● **What is required**
The records below are to be transcribed exactly as they appear.

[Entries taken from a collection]

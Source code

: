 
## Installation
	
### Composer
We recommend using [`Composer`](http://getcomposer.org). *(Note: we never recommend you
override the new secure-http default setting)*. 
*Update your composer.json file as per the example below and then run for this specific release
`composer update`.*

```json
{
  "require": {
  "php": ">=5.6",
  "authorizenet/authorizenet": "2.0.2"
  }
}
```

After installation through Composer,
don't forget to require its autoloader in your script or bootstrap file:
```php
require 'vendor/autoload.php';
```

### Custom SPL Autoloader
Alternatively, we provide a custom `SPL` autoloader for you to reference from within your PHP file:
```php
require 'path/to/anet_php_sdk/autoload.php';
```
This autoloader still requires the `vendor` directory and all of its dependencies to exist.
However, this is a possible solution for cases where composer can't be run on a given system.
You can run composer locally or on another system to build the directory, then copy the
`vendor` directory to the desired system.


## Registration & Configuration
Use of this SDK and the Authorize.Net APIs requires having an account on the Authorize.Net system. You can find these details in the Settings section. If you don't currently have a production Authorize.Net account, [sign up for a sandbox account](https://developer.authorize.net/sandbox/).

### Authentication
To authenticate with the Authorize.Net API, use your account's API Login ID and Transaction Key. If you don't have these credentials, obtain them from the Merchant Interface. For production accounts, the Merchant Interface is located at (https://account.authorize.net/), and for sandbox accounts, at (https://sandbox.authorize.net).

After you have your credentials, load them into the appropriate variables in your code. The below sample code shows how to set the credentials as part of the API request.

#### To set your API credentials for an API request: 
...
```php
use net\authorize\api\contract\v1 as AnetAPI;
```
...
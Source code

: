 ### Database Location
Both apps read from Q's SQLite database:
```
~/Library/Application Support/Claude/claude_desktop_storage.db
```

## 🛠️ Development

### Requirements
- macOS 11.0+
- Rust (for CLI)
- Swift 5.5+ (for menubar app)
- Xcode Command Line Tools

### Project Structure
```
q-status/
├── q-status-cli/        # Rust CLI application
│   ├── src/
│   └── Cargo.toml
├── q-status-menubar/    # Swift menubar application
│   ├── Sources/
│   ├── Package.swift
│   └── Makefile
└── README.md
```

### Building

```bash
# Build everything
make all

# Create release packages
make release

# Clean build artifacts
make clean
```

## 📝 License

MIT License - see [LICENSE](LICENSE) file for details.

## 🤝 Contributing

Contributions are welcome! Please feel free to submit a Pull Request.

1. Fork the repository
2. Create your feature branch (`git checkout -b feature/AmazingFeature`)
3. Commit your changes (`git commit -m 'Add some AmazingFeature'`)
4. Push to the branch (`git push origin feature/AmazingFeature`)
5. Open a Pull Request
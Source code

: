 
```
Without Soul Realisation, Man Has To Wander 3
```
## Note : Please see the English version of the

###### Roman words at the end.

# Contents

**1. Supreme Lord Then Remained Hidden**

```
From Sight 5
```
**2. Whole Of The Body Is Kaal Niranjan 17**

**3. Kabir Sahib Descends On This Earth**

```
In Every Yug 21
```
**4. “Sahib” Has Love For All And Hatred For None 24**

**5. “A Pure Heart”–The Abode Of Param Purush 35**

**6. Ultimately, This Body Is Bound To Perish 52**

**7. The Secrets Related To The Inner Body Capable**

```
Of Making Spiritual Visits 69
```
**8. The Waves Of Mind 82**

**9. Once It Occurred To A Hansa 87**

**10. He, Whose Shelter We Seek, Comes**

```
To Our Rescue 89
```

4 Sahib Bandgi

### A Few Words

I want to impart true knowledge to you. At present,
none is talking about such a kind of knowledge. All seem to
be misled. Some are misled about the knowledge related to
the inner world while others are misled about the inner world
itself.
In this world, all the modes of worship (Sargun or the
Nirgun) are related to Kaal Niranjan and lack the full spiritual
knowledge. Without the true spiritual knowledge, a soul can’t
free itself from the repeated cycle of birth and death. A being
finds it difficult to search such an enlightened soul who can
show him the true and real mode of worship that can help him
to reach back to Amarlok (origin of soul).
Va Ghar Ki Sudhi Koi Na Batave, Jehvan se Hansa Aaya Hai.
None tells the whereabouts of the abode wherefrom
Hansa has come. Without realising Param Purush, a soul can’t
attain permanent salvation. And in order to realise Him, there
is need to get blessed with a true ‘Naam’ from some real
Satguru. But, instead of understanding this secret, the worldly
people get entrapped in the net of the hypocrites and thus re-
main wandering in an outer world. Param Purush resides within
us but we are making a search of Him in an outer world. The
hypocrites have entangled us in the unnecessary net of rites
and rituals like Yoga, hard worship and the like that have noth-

● **Exercise response**
Source code

: 
## Installation
	
### Composer
We recommend using [`Composer`](http://getcomposer.org). *(Note: we never recommend you
override the new secure-http default setting)*. 
*Update your composer.json file as per the example below and then run for this specific release
`composer update`.*

```json
{
  "require": {
  "php": ">=5.6",
  "authorizenet/authorizenet": "2.0.2"
  }
}
```

After installation through Composer,
don't forget to require its autoloader in your script or bootstrap file:
```php
require 'vendor/autoload.php';
```

### Custom SPL Autoloader
Alternatively, we provide a custom `SPL` autoloader for you to reference from within your PHP file:
```php
require 'path/to/anet_php_sdk/autoload.php';
```
This autoloader still requires the `vendor` directory and all of its dependencies to exist.
However, this is a possible solution for cases where composer can't be run on a given system.
You can run composer locally or on another system to build the directory, then copy the
`vendor` directory to the desired system.


## Registration & Configuration
Use of this SDK and the Authorize.Net APIs requires having an account on the Authorize.Net system. You can find these details in the Settings section. If you don't currently have a production Authorize.Net account, [sign up for a sandbox account](https://developer.authorize.net/sandbox/).

### Authentication
To authenticate with the Authorize.Net API, use your account's API Login ID and Transaction Key. If you don't have these credentials, obtain them from the Merchant Interface. For production accounts, the Merchant Interface is located at (https://account.authorize.net/), and for sandbox accounts, at (https://sandbox.authorize.net).

After you have your credentials, load them into the appropriate variables in your code. The below sample code shows how to set the credentials as part of the API request.

#### To set your API credentials for an API request: 
...
```php
use net\authorize\api\contract\v1 as AnetAPI;
```
...
Source code

: ### Database Location
Both apps read from Q's SQLite database:
```
~/Library/Application Support/Claude/claude_desktop_storage.db
```

## 🛠️ Development

### Requirements
- macOS 11.0+
- Rust (for CLI)
- Swift 5.5+ (for menubar app)
- Xcode Command Line Tools

### Project Structure
```
q-status/
├── q-status-cli/        # Rust CLI application
│   ├── src/
│   └── Cargo.toml
├── q-status-menubar/    # Swift menubar application
│   ├── Sources/
│   ├── Package.swift
│   └── Makefile
└── README.md
```

### Building

```bash
# Build everything
make all

# Create release packages
make release

# Clean build artifacts
make clean
```

## 📝 License

MIT License - see [LICENSE](LICENSE) file for details.

## 🤝 Contributing

Contributions are welcome! Please feel free to submit a Pull Request.

1. Fork the repository
2. Create your feature branch (`git checkout -b feature/AmazingFeature`)
3. Commit your changes (`git commit -m 'Add some AmazingFeature'`)
4. Push to the branch (`git push origin feature/AmazingFeature`)
5. Open a Pull Request
Source code

: 
```
Without Soul Realisation, Man Has To Wander 3
```
## Note : Please see the English version of the

###### Roman words at the end.

# Contents

**1. Supreme Lord Then Remained Hidden**

```
From Sight 5
```
**2. Whole Of The Body Is Kaal Niranjan 17**

**3. Kabir Sahib Descends On This Earth**

```
In Every Yug 21
```
**4. “Sahib” Has Love For All And Hatred For None 24**

**5. “A Pure Heart”–The Abode Of Param Purush 35**

**6. Ultimately, This Body Is Bound To Perish 52**

**7. The Secrets Related To The Inner Body Capable**

```
Of Making Spiritual Visits 69
```
**8. The Waves Of Mind 82**

**9. Once It Occurred To A Hansa 87**

**10. He, Whose Shelter We Seek, Comes**

```
To Our Rescue 89
```

4 Sahib Bandgi

### A Few Words

I want to impart true knowledge to you. At present,
none is talking about such a kind of knowledge. All seem to
be misled. Some are misled about the knowledge related to
the inner world while others are misled about the inner world
itself.
In this world, all the modes of worship (Sargun or the
Nirgun) are related to Kaal Niranjan and lack the full spiritual
knowledge. Without the true spiritual knowledge, a soul can’t
free itself from the repeated cycle of birth and death. A being
finds it difficult to search such an enlightened soul who can
show him the true and real mode of worship that can help him
to reach back to Amarlok (origin of soul).
Va Ghar Ki Sudhi Koi Na Batave, Jehvan se Hansa Aaya Hai.
None tells the whereabouts of the abode wherefrom
Hansa has come. Without realising Param Purush, a soul can’t
attain permanent salvation. And in order to realise Him, there
is need to get blessed with a true ‘Naam’ from some real
Satguru. But, instead of understanding this secret, the worldly
people get entrapped in the net of the hypocrites and thus re-
main wandering in an outer world. Param Purush resides within
us but we are making a search of Him in an outer world. The
hypocrites have entangled us in the unnecessary net of rites
and rituals like Yoga, hard worship and the like that have noth-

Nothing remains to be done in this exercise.